**** ENTRIES PROVIDED ****

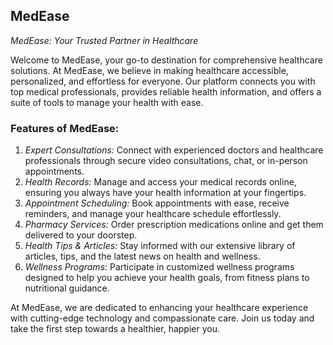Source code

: ## MedEase

*MedEase: Your Trusted Partner in Healthcare*


Welcome to MedEase, your go-to destination for comprehensive healthcare solutions. At MedEase, we believe in making healthcare accessible, personalized, and effortless for everyone. Our platform connects you with top medical professionals, provides reliable health information, and offers a suite of tools to manage your health with ease.
### Features of MedEase:

1. *Expert Consultations:* Connect with experienced doctors and healthcare professionals through secure video consultations, chat, or in-person appointments.
2. *Health Records:* Manage and access your medical records online, ensuring you always have your health information at your fingertips.
3. *Appointment Scheduling:* Book appointments with ease, receive reminders, and manage your healthcare schedule effortlessly.
4. *Pharmacy Services:* Order prescription medications online and get them delivered to your doorstep.
5. *Health Tips & Articles:* Stay informed with our extensive library of articles, tips, and the latest news on health and wellness.
6. *Wellness Programs:* Participate in customized wellness programs designed to help you achieve your health goals, from fitness plans to nutritional guidance.

At MedEase, we are dedicated to enhancing your healthcare experience with cutting-edge technology and compassionate care. Join us today and take the first step towards a healthier, happier you.
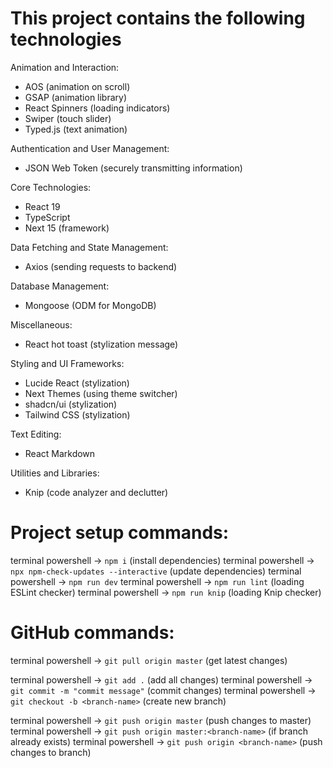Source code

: # This project contains the following technologies

Animation and Interaction:
- AOS (animation on scroll)
- GSAP (animation library)
- React Spinners (loading indicators)
- Swiper (touch slider)
- Typed.js (text animation)

Authentication and User Management:
- JSON Web Token (securely transmitting information)

Core Technologies:
- React 19
- TypeScript
- Next 15 (framework)

Data Fetching and State Management:
- Axios (sending requests to backend)

Database Management:
- Mongoose (ODM for MongoDB)

Miscellaneous:
- React hot toast (stylization message)

Styling and UI Frameworks:
- Lucide React (stylization)
- Next Themes (using theme switcher)
- shadcn/ui (stylization)
- Tailwind CSS (stylization)

Text Editing:
- React Markdown

Utilities and Libraries:
- Knip (code analyzer and declutter)

# Project setup commands:
terminal powershell -> `npm i` (install dependencies)
terminal powershell -> `npx npm-check-updates --interactive` (update dependencies)
terminal powershell -> `npm run dev`
terminal powershell -> `npm run lint` (loading ESLint checker)
terminal powershell -> `npm run knip` (loading Knip checker)

# GitHub commands:
terminal powershell -> `git pull origin master` (get latest changes)

terminal powershell -> `git add .` (add all changes)
terminal powershell -> `git commit -m "commit message"` (commit changes)
terminal powershell -> `git checkout -b <branch-name>` (create new branch)

terminal powershell -> `git push origin master` (push changes to master)
terminal powershell -> `git push origin master:<branch-name>` (if branch already exists)
terminal powershell -> `git push origin <branch-name>` (push changes to branch)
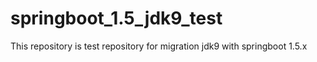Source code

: # springboot_1.5_jdk9_test
This repository is test repository for migration jdk9 with springboot 1.5.x
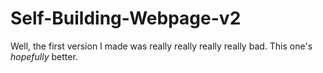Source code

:# Self-Building-Webpage-v2
Well, the first version I made was really really really really bad. This one's *hopefully* better.
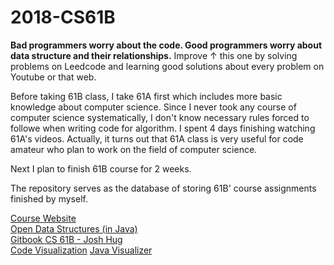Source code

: # 2018-CS61B

**Bad programmers worry about the code. Good programmers worry about data structure and their relationships.**
Improve ↑ this one by solving problems on Leedcode and learning good solutions about every problem on Youtube or that web.

Before taking 61B class, I take 61A first which includes more basic knowledge about computer science. Since I never took any course of computer science systematically, I don't know  necessary rules forced to followe when writing code for algorithm. I spent 4 days finishing watching 61A's videos. Actually, it turns out that 61A class is very useful for code amateur who plan to work on the field of computer science.  

Next I plan to finish 61B course for 2 weeks.

The repository serves as the database of storing 61B' course assignments finished by myself.


[Course Website](https://sp18.datastructur.es/index.html)   
[Open Data Structures (in Java)](http://opendatastructures.org/ods-java/ods-java-html.html)  
[Gitbook CS 61B - Josh Hug](https://joshhug.gitbooks.io/hug61b/content/)  
[Code Visualization](https://pythontutor.com/visualize.html#mode=edit)
[Java Visualizer](https://cscircles.cemc.uwaterloo.ca/java_visualize/)



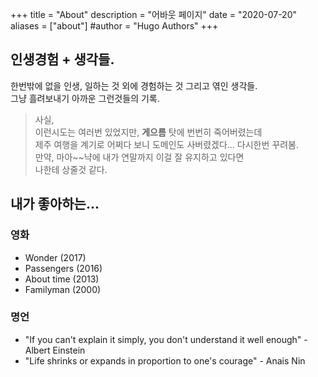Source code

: +++
title = "About"
description = "어바웃 페이지"
date = "2020-07-20"
aliases = ["about"]
#author = "Hugo Authors"
+++

## 인생경험 + 생각들.
 
한번밖에 없을 인생, 일하는 것 외에 경험하는 것 그리고 엮인 생각들.</br>
그냥 흘려보내기 아까운 그런것들의 기록.

> 사실, </br>
> 이런시도는 여러번 있었지만, **게으름** 탓에 번번히 죽어버렸는데 </br>
> 제주 여행을 계기로 어쩌다 보니 도메인도 사버렸겠다... 다시한번 꾸려봄.</br>
> 만약, 마아~~냑에 내가 연말까지 이걸 잘 유지하고 있다면 </br>
> 나한테 상줄것 같다. </br>

## 내가 좋아하는...

### 영화
* Wonder (2017)
* Passengers (2016)
* About time (2013)
* Familyman (2000)

### 명언
* "If you can't explain it simply, you don't understand it well enough" - Albert Einstein
* "Life shrinks or expands in proportion to one's courage" - Anais Nin
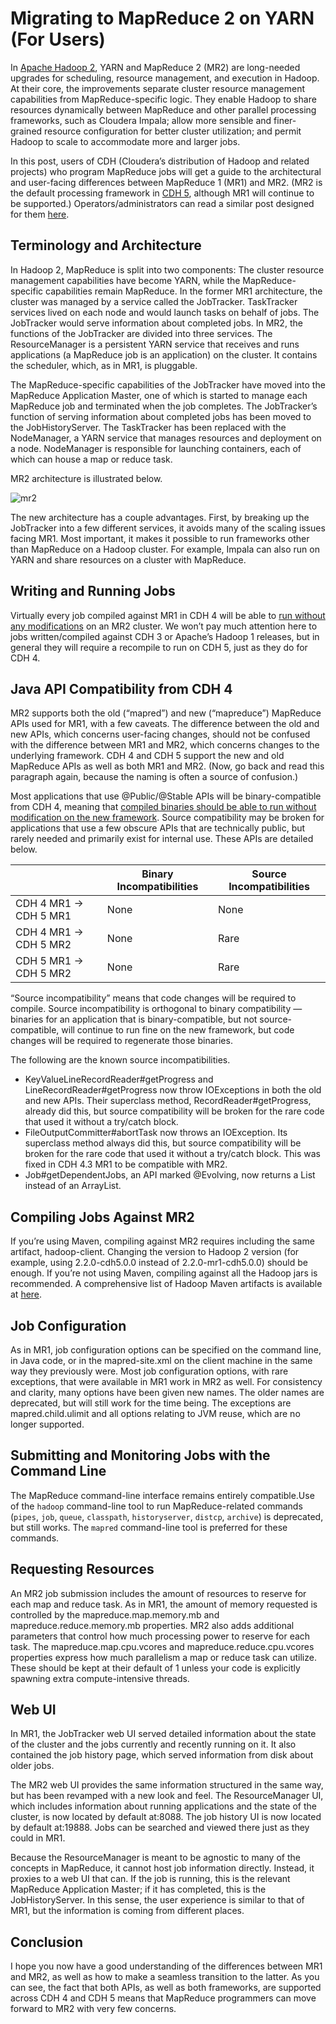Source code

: # Migrating to MapReduce 2 on YARN (For Users)



In [Apache Hadoop 2](http://blog.cloudera.com/blog/2013/10/apache-hadoop-2-is-here-and-will-transform-the-ecosystem/), YARN and MapReduce 2 (MR2) are long-needed upgrades for scheduling, resource management, and execution in Hadoop. At their core, the improvements separate cluster resource management capabilities from MapReduce-specific logic. They enable Hadoop to share resources dynamically between MapReduce and other parallel processing frameworks, such as Cloudera Impala; allow more sensible and finer-grained resource configuration for better cluster utilization; and permit Hadoop to scale to accommodate more and larger jobs.

In this post, users of CDH (Cloudera’s distribution of Hadoop and related projects) who program MapReduce jobs will get a guide to the architectural and user-facing differences between MapReduce 1 (MR1) and MR2. (MR2 is the default processing framework in [CDH 5](http://cloudera.com/content/cloudera/en/new/introducing-cloudera-enterprise-5.html), although MR1 will continue to be supported.) Operators/administrators can read a similar post designed for them [here](https://blog.cloudera.com/blog/2013/11/migrating-to-mapreduce-2-on-yarn-for-operators).

## Terminology and Architecture

In Hadoop 2, MapReduce is split into two components: The cluster resource management capabilities have become YARN, while the MapReduce-specific capabilities remain MapReduce. In the former MR1 architecture, the cluster was managed by a service called the JobTracker. TaskTracker services lived on each node and would launch tasks on behalf of jobs. The JobTracker would serve information about completed jobs. In MR2, the functions of the JobTracker are divided into three services. The ResourceManager is a persistent YARN service that receives and runs applications (a MapReduce job is an application) on the cluster. It contains the scheduler, which, as in MR1, is pluggable.

The MapReduce-specific capabilities of the JobTracker have moved into the MapReduce Application Master, one of which is started to manage each MapReduce job and terminated when the job completes. The JobTracker’s function of serving information about completed jobs has been moved to the JobHistoryServer. The TaskTracker has been replaced with the NodeManager, a YARN service that manages resources and deployment on a node. NodeManager is responsible for launching containers, each of which can house a map or reduce task.

MR2 architecture is illustrated below.

![mr2](http://blog.cloudera.com/wp-content/uploads/2013/11/mr2.png)

The new architecture has a couple advantages. First, by breaking up the JobTracker into a few different services, it avoids many of the scaling issues facing MR1. Most important, it makes it possible to run frameworks other than MapReduce on a Hadoop cluster. For example, Impala can also run on YARN and share resources on a cluster with MapReduce.

## Writing and Running Jobs

Virtually every job compiled against MR1 in CDH 4 will be able to [run without any modifications](https://blog.cloudera.com/blog/2013/11/migrating-to-mapreduce-2-on-yarn-for-users/#) on an MR2 cluster. We won’t pay much attention here to jobs written/compiled against CDH 3 or Apache’s Hadoop 1 releases, but in general they will require a recompile to run on CDH 5, just as they do for CDH 4.

## Java API Compatibility from CDH 4

MR2 supports both the old (“mapred”) and new (“mapreduce”) MapReduce APIs used for MR1, with a few caveats. The difference between the old and new APIs, which concerns user-facing changes, should not be confused with the difference between MR1 and MR2, which concerns changes to the underlying framework. CDH 4 and CDH 5 support the new and old MapReduce APIs as well as both MR1 and MR2. (Now, go back and read this paragraph again, because the naming is often a source of confusion.)

Most applications that use @Public/@Stable APIs will be binary-compatible from CDH 4, meaning that [compiled binaries should be able to run without modification on the new framework](https://blog.cloudera.com/blog/2013/10/writing-hadoop-programs-that-work-across-releases/). Source compatibility may be broken for applications that use a few obscure APIs that are technically public, but rarely needed and primarily exist for internal use. These APIs are detailed below.

|                        | **Binary Incompatibilities** | **Source Incompatibilities** |
| ---------------------- | ---------------------------- | ---------------------------- |
| CDH 4 MR1 -> CDH 5 MR1 | None                         | None                         |
| CDH 4 MR1 -> CDH 5 MR2 | None                         | Rare                         |
| CDH 5 MR1 -> CDH 5 MR2 | None                         | Rare                         |



“Source incompatibility” means that code changes will be required to compile. Source incompatibility is orthogonal to binary compatibility — binaries for an application that is binary-compatible, but not source-compatible, will continue to run fine on the new framework, but code changes will be required to regenerate those binaries.

The following are the known source incompatibilities.

- KeyValueLineRecordReader#getProgress and LineRecordReader#getProgress now throw IOExceptions in both the old and new APIs. Their superclass method, RecordReader#getProgress, already did this, but source compatibility will be broken for the rare code that used it without a try/catch block.
- FileOutputCommitter#abortTask now throws an IOException. Its superclass method always did this, but source compatibility will be broken for the rare code that used it without a try/catch block. This was fixed in CDH 4.3 MR1 to be compatible with MR2.
- Job#getDependentJobs, an API marked @Evolving, now returns a List instead of an ArrayList.

## Compiling Jobs Against MR2

If you’re using Maven, compiling against MR2 requires including the same artifact, hadoop-client. Changing the version to Hadoop 2 version (for example, using 2.2.0-cdh5.0.0 instead of 2.2.0-mr1-cdh5.0.0) should be enough. If you’re not using Maven, compiling against all the Hadoop jars is recommended. A comprehensive list of Hadoop Maven artifacts is available at [here](https://www.cloudera.com/content/cloudera-content/cloudera-docs/CDH5/latest/CDH5-Installation-Guide/Using_Maven.html).

## Job Configuration

As in MR1, job configuration options can be specified on the command line, in Java code, or in the mapred-site.xml on the client machine in the same way they previously were. Most job configuration options, with rare exceptions, that were available in MR1 work in MR2 as well. For consistency and clarity, many options have been given new names. The older names are deprecated, but will still work for the time being.  The exceptions are mapred.child.ulimit and all options relating to JVM reuse, which are no longer supported.

## Submitting and Monitoring Jobs with the Command Line

The MapReduce command-line interface remains entirely compatible.Use of the `hadoop` command-line tool to run MapReduce-related commands (`pipes`, `job`, `queue`, `classpath`, `historyserver`, `distcp`, `archive`) is deprecated, but still works. The `mapred` command-line tool is preferred for these commands.

## Requesting Resources

An MR2 job submission includes the amount of resources to reserve for each map and reduce task. As in MR1, the amount of memory requested is controlled by the mapreduce.map.memory.mb and mapreduce.reduce.memory.mb properties. MR2 also adds additional parameters that control how much processing power to reserve for each task. The mapreduce.map.cpu.vcores and mapreduce.reduce.cpu.vcores properties express how much parallelism a map or reduce task can utilize. These should be kept at their default of 1 unless your code is explicitly spawning extra compute-intensive threads.

## Web UI

In MR1, the JobTracker web UI served detailed information about the state of the cluster and the jobs currently and recently running on it. It also contained the job history page, which served information from disk about older jobs.

The MR2 web UI provides the same information structured in the same way, but has been revamped with a new look and feel. The ResourceManager UI, which includes information about running applications and the state of the cluster, is now located by default at:8088. The job history UI is now located by default at:19888. Jobs can be searched and viewed there just as they could in MR1.

Because the ResourceManager is meant to be agnostic to many of the concepts in MapReduce, it cannot host job information directly. Instead, it proxies to a web UI that can. If the job is running, this is the relevant MapReduce Application Master; if it has completed, this is the JobHistoryServer. In this sense, the user experience is similar to that of MR1, but the information is coming from different places.

## Conclusion

I hope you now have a good understanding of the differences between MR1 and MR2, as well as how to make a seamless transition to the latter. As you can see, the fact that both APIs, as well as both frameworks, are supported across CDH 4 and CDH 5 means that MapReduce programmers can move forward to MR2 with very few concerns.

****

• _ASSIGNED TASK_
Above are records; repeat only the lines starting at the line with "the following technologies" and ending at the line with "- Axios (sending requests to backend)", exactly as they appear, both included.

• _RESULT_
: # This project contains the following technologies

Animation and Interaction:
- AOS (animation on scroll)
- GSAP (animation library)
- React Spinners (loading indicators)
- Swiper (touch slider)
- Typed.js (text animation)

Authentication and User Management:
- JSON Web Token (securely transmitting information)

Core Technologies:
- React 19
- TypeScript
- Next 15 (framework)

Data Fetching and State Management:
- Axios (sending requests to backend)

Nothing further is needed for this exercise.